- Opening Delimiter -

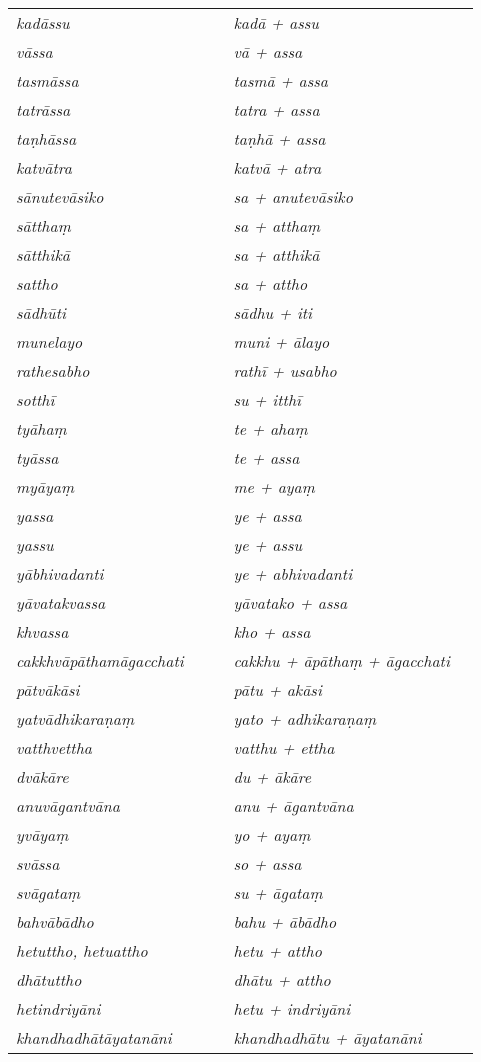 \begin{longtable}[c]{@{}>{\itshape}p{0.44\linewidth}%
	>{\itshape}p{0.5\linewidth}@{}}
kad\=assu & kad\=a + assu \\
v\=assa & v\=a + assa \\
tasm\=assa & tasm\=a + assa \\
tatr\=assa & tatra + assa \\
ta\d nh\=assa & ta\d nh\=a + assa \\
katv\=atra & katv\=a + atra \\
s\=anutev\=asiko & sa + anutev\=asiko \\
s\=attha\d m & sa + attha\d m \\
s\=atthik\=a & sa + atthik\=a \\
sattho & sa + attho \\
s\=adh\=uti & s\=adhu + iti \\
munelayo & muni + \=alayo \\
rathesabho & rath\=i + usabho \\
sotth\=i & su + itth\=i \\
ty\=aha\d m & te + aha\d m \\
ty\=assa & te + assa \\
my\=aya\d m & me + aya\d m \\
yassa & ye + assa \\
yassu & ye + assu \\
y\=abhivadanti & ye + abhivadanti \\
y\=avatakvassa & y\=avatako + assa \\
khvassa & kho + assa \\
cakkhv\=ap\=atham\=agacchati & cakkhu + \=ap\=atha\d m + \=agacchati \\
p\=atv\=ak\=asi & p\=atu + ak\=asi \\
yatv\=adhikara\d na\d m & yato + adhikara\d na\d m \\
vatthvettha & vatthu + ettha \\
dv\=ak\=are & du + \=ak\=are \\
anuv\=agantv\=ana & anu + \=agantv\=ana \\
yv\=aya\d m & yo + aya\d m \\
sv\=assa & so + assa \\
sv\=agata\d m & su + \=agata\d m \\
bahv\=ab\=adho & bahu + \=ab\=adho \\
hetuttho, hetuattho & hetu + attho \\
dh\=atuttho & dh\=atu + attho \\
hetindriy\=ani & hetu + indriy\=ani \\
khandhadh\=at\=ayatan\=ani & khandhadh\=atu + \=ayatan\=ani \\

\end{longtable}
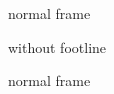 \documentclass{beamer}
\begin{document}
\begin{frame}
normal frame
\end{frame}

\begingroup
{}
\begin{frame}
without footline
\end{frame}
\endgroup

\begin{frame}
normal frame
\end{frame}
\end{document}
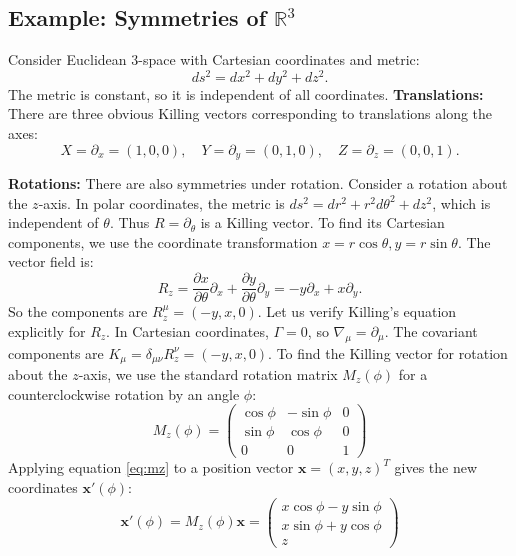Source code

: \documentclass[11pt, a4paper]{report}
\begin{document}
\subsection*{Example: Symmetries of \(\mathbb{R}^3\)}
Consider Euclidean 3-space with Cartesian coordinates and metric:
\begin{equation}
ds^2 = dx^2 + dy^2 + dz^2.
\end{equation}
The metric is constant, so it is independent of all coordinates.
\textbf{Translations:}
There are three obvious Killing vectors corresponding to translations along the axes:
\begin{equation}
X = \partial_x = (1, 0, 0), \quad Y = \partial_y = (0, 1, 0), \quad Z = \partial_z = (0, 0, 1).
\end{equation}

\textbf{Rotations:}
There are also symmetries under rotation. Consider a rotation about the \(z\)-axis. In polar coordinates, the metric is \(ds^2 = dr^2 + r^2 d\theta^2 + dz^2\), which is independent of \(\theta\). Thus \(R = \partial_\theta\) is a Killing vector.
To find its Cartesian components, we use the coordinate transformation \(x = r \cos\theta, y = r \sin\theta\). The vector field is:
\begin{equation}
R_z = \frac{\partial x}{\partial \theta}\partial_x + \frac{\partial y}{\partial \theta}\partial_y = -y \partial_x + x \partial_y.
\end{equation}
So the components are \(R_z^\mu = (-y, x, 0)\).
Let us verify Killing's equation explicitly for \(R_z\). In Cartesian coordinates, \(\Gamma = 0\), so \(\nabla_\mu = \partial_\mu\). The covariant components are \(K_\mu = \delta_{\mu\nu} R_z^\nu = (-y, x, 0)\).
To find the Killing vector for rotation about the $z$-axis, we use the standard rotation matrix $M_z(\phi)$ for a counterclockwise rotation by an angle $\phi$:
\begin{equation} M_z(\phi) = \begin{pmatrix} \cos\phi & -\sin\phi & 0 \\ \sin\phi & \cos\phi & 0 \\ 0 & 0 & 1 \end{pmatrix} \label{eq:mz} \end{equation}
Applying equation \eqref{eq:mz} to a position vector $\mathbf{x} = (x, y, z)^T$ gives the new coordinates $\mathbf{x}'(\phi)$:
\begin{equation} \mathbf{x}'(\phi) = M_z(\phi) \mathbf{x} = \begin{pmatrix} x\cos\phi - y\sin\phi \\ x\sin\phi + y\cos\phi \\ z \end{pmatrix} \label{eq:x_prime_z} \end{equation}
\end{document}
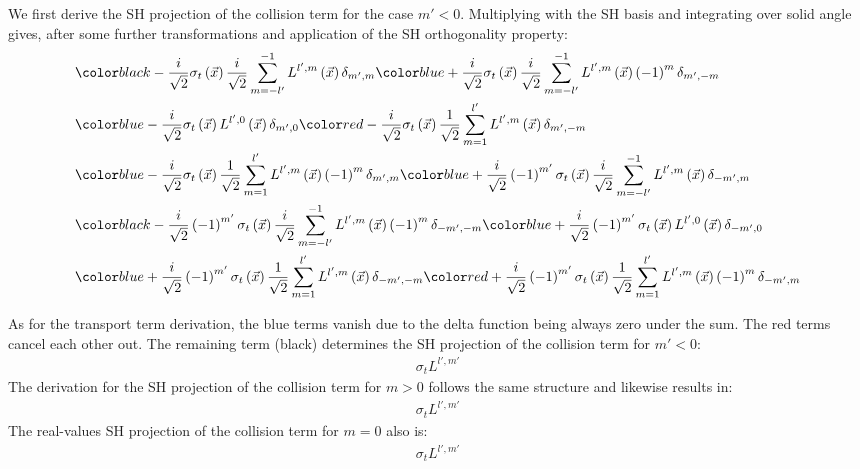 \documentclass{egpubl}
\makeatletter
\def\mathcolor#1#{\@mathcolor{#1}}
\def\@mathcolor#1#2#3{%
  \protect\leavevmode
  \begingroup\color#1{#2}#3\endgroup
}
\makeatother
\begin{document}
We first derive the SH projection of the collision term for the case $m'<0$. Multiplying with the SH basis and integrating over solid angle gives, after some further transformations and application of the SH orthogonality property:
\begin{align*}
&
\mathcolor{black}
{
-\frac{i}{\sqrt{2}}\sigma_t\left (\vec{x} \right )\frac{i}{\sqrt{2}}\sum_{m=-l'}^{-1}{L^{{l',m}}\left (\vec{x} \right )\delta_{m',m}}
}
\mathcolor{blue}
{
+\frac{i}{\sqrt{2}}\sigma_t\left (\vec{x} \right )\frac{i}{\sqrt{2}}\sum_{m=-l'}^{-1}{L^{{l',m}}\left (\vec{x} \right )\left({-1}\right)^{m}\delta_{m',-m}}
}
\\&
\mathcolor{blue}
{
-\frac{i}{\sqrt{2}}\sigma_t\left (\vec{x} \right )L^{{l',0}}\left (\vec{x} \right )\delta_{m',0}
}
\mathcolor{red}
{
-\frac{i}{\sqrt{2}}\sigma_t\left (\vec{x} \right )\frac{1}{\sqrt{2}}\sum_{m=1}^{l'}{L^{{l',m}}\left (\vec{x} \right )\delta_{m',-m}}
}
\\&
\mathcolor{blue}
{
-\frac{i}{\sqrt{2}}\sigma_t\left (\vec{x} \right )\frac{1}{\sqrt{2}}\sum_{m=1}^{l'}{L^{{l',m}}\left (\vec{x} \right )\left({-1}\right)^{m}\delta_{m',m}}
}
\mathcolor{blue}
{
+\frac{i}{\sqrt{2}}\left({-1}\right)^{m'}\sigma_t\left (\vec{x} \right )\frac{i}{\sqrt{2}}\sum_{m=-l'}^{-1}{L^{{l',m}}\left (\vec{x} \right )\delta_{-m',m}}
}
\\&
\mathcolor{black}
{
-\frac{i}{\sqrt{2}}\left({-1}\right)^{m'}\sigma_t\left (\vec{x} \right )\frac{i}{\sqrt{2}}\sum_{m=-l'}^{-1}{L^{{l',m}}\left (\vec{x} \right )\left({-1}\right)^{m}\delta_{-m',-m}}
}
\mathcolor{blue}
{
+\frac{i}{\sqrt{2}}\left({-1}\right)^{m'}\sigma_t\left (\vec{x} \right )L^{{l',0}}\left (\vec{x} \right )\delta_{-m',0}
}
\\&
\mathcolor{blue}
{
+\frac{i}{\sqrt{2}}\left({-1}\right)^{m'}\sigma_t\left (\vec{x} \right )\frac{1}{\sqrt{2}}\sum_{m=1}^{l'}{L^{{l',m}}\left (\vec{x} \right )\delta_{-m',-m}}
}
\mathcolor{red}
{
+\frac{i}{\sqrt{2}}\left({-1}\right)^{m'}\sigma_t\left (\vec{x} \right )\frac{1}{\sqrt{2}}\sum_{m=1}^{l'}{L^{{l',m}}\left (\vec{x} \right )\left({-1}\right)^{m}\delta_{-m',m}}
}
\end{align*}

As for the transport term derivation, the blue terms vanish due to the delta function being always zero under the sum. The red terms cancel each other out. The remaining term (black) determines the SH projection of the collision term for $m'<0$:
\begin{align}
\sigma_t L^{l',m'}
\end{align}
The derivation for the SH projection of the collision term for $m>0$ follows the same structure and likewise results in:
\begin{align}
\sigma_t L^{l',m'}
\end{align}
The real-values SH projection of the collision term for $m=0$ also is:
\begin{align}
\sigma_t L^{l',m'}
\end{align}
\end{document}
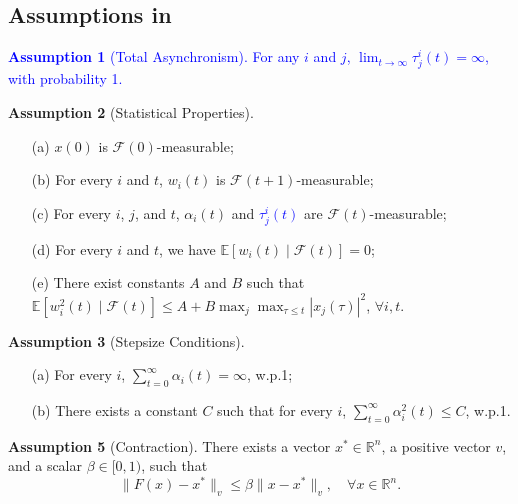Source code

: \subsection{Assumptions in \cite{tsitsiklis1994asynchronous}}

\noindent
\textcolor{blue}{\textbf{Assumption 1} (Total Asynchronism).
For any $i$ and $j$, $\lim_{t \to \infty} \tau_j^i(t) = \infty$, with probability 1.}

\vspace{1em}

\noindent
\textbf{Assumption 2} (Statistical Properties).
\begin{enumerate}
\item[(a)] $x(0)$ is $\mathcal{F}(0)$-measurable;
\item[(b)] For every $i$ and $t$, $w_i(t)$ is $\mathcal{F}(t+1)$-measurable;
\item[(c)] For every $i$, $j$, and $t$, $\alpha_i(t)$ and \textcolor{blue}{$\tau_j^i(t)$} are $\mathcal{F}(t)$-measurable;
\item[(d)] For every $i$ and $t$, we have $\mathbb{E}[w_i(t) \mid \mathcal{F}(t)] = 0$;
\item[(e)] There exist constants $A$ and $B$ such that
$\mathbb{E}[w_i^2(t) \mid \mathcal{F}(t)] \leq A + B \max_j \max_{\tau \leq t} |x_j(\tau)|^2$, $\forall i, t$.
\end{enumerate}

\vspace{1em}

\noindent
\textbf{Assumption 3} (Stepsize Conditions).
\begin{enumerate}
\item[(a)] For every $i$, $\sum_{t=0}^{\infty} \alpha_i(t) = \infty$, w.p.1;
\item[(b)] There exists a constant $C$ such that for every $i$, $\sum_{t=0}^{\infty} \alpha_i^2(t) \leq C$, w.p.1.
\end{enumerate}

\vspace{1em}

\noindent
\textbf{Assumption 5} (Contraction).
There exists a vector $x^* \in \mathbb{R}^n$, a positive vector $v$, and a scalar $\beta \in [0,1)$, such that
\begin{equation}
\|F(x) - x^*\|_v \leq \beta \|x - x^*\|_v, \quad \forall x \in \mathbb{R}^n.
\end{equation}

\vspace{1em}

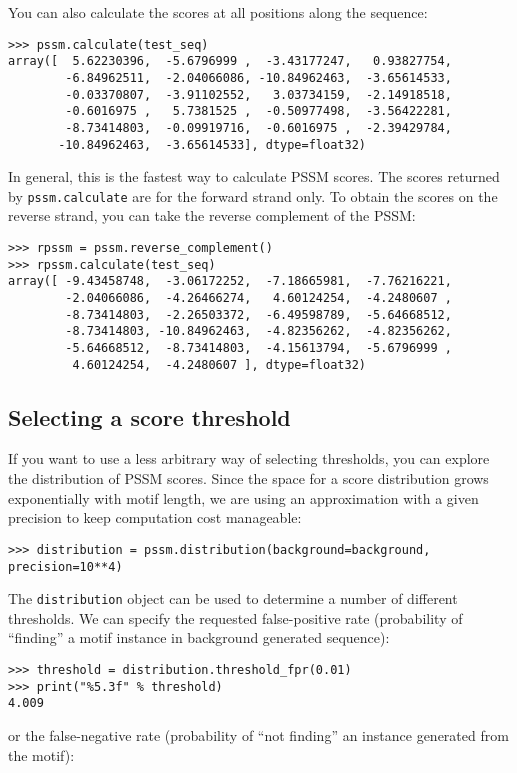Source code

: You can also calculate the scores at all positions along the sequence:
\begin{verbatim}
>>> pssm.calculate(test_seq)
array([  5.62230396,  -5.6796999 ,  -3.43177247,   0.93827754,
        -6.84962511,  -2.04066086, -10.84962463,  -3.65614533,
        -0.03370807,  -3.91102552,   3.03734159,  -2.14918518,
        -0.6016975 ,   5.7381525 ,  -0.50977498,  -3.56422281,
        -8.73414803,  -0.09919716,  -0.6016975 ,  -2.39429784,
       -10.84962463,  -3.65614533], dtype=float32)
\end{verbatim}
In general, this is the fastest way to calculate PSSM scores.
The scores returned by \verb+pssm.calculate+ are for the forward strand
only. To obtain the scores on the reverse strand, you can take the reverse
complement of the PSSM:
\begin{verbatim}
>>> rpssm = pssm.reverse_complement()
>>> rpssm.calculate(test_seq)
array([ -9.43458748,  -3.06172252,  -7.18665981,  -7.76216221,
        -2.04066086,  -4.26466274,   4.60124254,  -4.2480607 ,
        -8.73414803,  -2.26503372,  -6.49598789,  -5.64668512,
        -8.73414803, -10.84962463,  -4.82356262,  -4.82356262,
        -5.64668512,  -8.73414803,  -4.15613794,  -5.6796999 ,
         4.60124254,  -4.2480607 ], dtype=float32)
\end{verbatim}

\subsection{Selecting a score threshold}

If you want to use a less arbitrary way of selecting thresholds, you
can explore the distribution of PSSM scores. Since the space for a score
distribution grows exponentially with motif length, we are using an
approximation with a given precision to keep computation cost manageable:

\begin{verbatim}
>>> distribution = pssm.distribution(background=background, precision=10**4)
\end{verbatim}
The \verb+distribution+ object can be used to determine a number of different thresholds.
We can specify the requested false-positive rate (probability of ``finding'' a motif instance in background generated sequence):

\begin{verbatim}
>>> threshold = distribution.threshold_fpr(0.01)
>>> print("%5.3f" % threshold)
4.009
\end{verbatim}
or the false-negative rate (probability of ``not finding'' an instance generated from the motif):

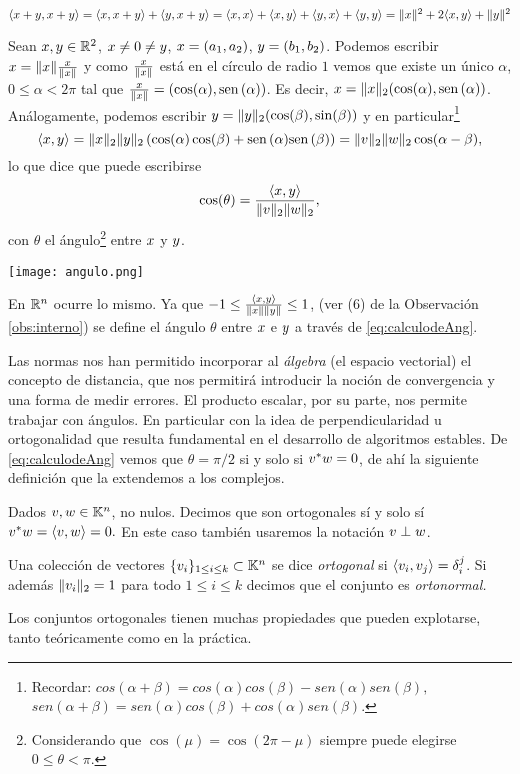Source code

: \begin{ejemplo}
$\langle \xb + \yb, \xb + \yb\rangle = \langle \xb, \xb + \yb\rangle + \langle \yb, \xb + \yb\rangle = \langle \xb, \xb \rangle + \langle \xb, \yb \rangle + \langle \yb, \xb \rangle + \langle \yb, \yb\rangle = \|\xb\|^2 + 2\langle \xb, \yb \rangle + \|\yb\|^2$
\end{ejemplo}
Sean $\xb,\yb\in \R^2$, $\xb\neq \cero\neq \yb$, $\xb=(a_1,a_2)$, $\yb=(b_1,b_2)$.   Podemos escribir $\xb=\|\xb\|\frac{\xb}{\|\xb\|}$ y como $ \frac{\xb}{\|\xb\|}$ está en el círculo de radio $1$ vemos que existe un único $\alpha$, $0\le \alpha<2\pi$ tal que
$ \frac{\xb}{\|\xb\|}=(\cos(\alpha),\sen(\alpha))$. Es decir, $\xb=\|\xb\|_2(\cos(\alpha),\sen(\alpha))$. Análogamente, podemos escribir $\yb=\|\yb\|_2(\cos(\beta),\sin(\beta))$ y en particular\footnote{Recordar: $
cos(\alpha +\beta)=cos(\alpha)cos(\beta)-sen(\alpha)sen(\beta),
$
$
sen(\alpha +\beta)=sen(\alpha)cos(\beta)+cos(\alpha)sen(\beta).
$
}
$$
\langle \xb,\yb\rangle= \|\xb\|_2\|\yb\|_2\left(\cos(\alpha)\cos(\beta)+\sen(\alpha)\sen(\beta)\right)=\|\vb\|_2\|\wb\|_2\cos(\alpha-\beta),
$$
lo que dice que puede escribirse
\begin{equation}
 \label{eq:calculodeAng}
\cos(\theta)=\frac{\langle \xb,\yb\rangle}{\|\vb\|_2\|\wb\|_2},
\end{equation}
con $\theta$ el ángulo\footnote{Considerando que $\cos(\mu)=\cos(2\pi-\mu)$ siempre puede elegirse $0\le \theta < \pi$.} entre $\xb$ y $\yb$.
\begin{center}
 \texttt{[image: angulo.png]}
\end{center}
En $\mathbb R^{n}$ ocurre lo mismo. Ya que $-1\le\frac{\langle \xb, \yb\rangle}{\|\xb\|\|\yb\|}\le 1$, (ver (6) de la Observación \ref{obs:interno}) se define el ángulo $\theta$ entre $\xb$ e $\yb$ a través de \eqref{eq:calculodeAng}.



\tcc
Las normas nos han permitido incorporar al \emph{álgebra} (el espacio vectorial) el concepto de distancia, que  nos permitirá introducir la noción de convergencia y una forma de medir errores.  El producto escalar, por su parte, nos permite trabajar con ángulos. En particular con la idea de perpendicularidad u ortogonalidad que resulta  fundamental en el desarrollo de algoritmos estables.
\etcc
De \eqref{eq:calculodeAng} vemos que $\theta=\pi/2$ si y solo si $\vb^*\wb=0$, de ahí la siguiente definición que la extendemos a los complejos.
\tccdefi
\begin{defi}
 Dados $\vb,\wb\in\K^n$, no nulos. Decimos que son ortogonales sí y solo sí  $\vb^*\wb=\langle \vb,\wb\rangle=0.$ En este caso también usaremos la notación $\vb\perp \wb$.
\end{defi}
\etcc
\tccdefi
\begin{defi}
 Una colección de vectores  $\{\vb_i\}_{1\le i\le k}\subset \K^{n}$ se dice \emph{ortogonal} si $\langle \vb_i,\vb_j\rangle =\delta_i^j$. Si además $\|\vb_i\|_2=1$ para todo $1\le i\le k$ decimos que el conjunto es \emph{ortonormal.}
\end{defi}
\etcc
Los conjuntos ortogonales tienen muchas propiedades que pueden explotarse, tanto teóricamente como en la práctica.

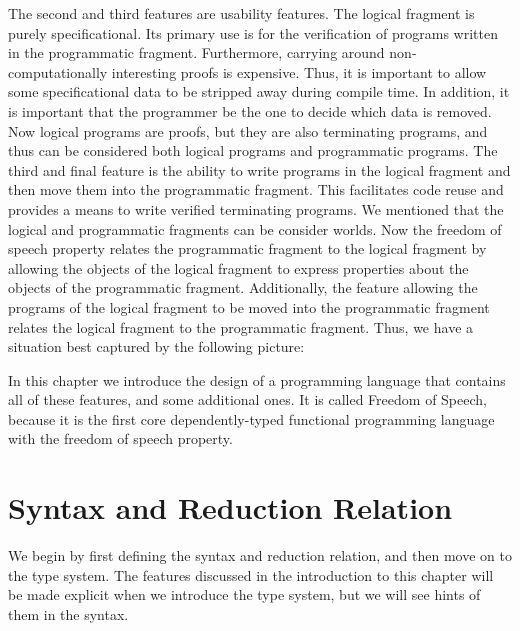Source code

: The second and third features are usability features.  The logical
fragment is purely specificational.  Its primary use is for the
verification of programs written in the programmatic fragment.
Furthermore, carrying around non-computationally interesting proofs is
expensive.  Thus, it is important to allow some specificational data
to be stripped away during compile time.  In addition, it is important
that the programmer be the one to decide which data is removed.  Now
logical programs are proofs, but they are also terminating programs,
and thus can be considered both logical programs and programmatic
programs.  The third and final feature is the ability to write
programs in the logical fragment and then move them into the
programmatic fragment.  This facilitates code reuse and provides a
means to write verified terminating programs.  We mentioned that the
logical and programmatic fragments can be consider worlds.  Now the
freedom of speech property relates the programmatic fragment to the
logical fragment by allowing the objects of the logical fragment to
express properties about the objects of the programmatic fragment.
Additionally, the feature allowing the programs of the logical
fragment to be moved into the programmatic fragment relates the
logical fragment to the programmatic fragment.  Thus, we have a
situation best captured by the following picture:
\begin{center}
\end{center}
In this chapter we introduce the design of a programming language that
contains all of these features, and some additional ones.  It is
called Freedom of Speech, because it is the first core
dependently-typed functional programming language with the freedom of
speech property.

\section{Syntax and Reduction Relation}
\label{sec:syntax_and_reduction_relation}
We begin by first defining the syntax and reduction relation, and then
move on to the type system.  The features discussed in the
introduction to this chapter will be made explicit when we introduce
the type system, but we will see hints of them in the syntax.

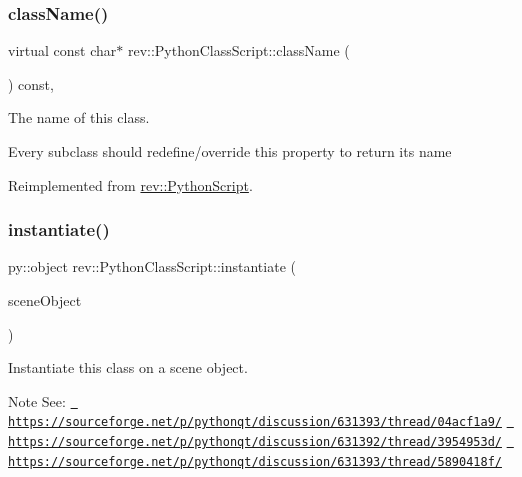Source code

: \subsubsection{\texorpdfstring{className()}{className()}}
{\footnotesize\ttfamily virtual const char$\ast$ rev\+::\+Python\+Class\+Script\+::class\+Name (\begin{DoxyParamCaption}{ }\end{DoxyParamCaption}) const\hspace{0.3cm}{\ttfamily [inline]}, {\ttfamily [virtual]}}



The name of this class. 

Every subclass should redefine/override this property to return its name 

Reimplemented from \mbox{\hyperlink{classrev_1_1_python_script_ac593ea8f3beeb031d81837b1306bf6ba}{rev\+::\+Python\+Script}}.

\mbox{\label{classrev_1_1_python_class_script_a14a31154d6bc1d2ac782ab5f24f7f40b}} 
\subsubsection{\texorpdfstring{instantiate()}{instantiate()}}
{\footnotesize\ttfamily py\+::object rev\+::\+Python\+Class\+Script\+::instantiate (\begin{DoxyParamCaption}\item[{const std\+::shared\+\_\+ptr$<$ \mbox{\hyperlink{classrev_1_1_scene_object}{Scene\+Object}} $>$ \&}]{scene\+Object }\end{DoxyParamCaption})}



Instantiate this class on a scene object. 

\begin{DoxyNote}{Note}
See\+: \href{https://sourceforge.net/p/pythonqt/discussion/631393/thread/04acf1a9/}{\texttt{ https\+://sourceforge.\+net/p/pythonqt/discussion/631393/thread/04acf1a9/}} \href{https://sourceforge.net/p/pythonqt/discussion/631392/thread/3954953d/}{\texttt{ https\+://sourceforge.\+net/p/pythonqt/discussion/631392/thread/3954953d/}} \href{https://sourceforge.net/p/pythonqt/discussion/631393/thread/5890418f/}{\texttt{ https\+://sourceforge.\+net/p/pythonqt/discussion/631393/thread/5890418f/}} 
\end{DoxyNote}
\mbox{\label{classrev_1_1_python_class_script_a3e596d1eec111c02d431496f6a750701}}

- Closing Delimiter -

# [Instructions for the task]
Copy out every line of the data in which the word "logical" is found.

# [Answer to the problem]
: The second and third features are usability features.  The logical
logical programs are proofs, but they are also terminating programs,
and thus can be considered both logical programs and programmatic
programs in the logical fragment and then move them into the
logical and programmatic fragments can be consider worlds.  Now the
logical fragment by allowing the objects of the logical fragment to
Additionally, the feature allowing the programs of the logical
logical fragment to the programmatic fragment.  Thus, we have a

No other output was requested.